§ Task goal
Send back all the data below, exactly as given.

§ Data supplied
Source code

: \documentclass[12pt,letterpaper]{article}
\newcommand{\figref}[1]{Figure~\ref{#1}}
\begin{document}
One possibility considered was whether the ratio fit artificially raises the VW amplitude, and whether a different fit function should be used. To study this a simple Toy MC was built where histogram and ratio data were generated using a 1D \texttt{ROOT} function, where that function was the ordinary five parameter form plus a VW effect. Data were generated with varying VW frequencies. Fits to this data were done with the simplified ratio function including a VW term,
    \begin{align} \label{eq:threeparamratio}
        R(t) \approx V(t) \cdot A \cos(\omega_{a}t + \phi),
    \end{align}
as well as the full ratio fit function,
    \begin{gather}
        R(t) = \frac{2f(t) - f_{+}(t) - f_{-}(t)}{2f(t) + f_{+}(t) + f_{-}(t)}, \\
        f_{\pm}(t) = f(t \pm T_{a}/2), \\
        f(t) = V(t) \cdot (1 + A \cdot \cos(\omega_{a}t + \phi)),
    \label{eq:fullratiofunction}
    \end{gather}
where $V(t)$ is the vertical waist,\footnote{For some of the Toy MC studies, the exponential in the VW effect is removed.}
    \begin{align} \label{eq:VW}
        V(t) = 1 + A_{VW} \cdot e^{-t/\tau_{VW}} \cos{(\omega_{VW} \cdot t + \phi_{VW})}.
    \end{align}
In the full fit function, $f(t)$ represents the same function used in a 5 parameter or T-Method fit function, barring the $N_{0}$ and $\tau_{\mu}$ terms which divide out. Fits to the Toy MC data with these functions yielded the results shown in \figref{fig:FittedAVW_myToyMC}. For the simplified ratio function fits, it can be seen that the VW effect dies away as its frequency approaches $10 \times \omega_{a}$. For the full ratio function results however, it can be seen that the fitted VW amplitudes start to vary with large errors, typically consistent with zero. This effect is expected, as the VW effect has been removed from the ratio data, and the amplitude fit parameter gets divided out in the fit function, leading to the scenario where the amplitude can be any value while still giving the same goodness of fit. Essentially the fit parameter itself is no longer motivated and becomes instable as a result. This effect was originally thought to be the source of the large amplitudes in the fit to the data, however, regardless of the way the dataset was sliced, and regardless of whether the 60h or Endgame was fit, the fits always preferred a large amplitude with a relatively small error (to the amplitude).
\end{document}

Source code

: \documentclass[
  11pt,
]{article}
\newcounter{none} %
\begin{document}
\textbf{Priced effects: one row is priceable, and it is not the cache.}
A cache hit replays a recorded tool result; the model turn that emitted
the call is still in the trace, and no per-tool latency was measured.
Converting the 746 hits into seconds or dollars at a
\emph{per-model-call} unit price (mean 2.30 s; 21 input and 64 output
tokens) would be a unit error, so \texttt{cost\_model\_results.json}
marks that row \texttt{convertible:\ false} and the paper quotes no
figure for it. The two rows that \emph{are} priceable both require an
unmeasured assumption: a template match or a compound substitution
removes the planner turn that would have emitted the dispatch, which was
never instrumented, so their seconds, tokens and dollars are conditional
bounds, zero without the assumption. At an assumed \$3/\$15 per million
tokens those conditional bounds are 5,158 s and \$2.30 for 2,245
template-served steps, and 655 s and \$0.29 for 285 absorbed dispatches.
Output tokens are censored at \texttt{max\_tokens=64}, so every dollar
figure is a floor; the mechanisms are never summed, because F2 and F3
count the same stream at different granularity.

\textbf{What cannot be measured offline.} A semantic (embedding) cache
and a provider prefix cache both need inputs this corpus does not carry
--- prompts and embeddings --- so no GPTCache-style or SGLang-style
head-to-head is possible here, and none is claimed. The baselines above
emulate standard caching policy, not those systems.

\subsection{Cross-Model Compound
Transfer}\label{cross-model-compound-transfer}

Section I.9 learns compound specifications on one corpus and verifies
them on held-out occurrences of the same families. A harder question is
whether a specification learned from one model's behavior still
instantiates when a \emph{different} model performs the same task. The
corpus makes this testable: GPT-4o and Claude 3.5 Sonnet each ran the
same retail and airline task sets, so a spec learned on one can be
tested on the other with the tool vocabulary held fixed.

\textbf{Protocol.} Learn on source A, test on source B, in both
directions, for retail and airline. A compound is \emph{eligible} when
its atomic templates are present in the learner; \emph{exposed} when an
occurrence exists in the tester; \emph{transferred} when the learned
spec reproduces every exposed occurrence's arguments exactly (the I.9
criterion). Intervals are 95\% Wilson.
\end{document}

§ Exercise output
Source code

: \documentclass[12pt,letterpaper]{article}
\newcommand{\figref}[1]{Figure~\ref{#1}}
\begin{document}
One possibility considered was whether the ratio fit artificially raises the VW amplitude, and whether a different fit function should be used. To study this a simple Toy MC was built where histogram and ratio data were generated using a 1D \texttt{ROOT} function, where that function was the ordinary five parameter form plus a VW effect. Data were generated with varying VW frequencies. Fits to this data were done with the simplified ratio function including a VW term,
    \begin{align} \label{eq:threeparamratio}
        R(t) \approx V(t) \cdot A \cos(\omega_{a}t + \phi),
    \end{align}
as well as the full ratio fit function,
    \begin{gather}
        R(t) = \frac{2f(t) - f_{+}(t) - f_{-}(t)}{2f(t) + f_{+}(t) + f_{-}(t)}, \\
        f_{\pm}(t) = f(t \pm T_{a}/2), \\
        f(t) = V(t) \cdot (1 + A \cdot \cos(\omega_{a}t + \phi)),
    \label{eq:fullratiofunction}
    \end{gather}
where $V(t)$ is the vertical waist,\footnote{For some of the Toy MC studies, the exponential in the VW effect is removed.}
    \begin{align} \label{eq:VW}
        V(t) = 1 + A_{VW} \cdot e^{-t/\tau_{VW}} \cos{(\omega_{VW} \cdot t + \phi_{VW})}.
    \end{align}
In the full fit function, $f(t)$ represents the same function used in a 5 parameter or T-Method fit function, barring the $N_{0}$ and $\tau_{\mu}$ terms which divide out. Fits to the Toy MC data with these functions yielded the results shown in \figref{fig:FittedAVW_myToyMC}. For the simplified ratio function fits, it can be seen that the VW effect dies away as its frequency approaches $10 \times \omega_{a}$. For the full ratio function results however, it can be seen that the fitted VW amplitudes start to vary with large errors, typically consistent with zero. This effect is expected, as the VW effect has been removed from the ratio data, and the amplitude fit parameter gets divided out in the fit function, leading to the scenario where the amplitude can be any value while still giving the same goodness of fit. Essentially the fit parameter itself is no longer motivated and becomes instable as a result. This effect was originally thought to be the source of the large amplitudes in the fit to the data, however, regardless of the way the dataset was sliced, and regardless of whether the 60h or Endgame was fit, the fits always preferred a large amplitude with a relatively small error (to the amplitude).
\end{document}

Source code

: \documentclass[
  11pt,
]{article}
\newcounter{none} %
\begin{document}
\textbf{Priced effects: one row is priceable, and it is not the cache.}
A cache hit replays a recorded tool result; the model turn that emitted
the call is still in the trace, and no per-tool latency was measured.
Converting the 746 hits into seconds or dollars at a
\emph{per-model-call} unit price (mean 2.30 s; 21 input and 64 output
tokens) would be a unit error, so \texttt{cost\_model\_results.json}
marks that row \texttt{convertible:\ false} and the paper quotes no
figure for it. The two rows that \emph{are} priceable both require an
unmeasured assumption: a template match or a compound substitution
removes the planner turn that would have emitted the dispatch, which was
never instrumented, so their seconds, tokens and dollars are conditional
bounds, zero without the assumption. At an assumed \$3/\$15 per million
tokens those conditional bounds are 5,158 s and \$2.30 for 2,245
template-served steps, and 655 s and \$0.29 for 285 absorbed dispatches.
Output tokens are censored at \texttt{max\_tokens=64}, so every dollar
figure is a floor; the mechanisms are never summed, because F2 and F3
count the same stream at different granularity.

\textbf{What cannot be measured offline.} A semantic (embedding) cache
and a provider prefix cache both need inputs this corpus does not carry
--- prompts and embeddings --- so no GPTCache-style or SGLang-style
head-to-head is possible here, and none is claimed. The baselines above
emulate standard caching policy, not those systems.

\subsection{Cross-Model Compound
Transfer}\label{cross-model-compound-transfer}

Section I.9 learns compound specifications on one corpus and verifies
them on held-out occurrences of the same families. A harder question is
whether a specification learned from one model's behavior still
instantiates when a \emph{different} model performs the same task. The
corpus makes this testable: GPT-4o and Claude 3.5 Sonnet each ran the
same retail and airline task sets, so a spec learned on one can be
tested on the other with the tool vocabulary held fixed.

\textbf{Protocol.} Learn on source A, test on source B, in both
directions, for retail and airline. A compound is \emph{eligible} when
its atomic templates are present in the learner; \emph{exposed} when an
occurrence exists in the tester; \emph{transferred} when the learned
spec reproduces every exposed occurrence's arguments exactly (the I.9
criterion). Intervals are 95\% Wilson.
\end{document}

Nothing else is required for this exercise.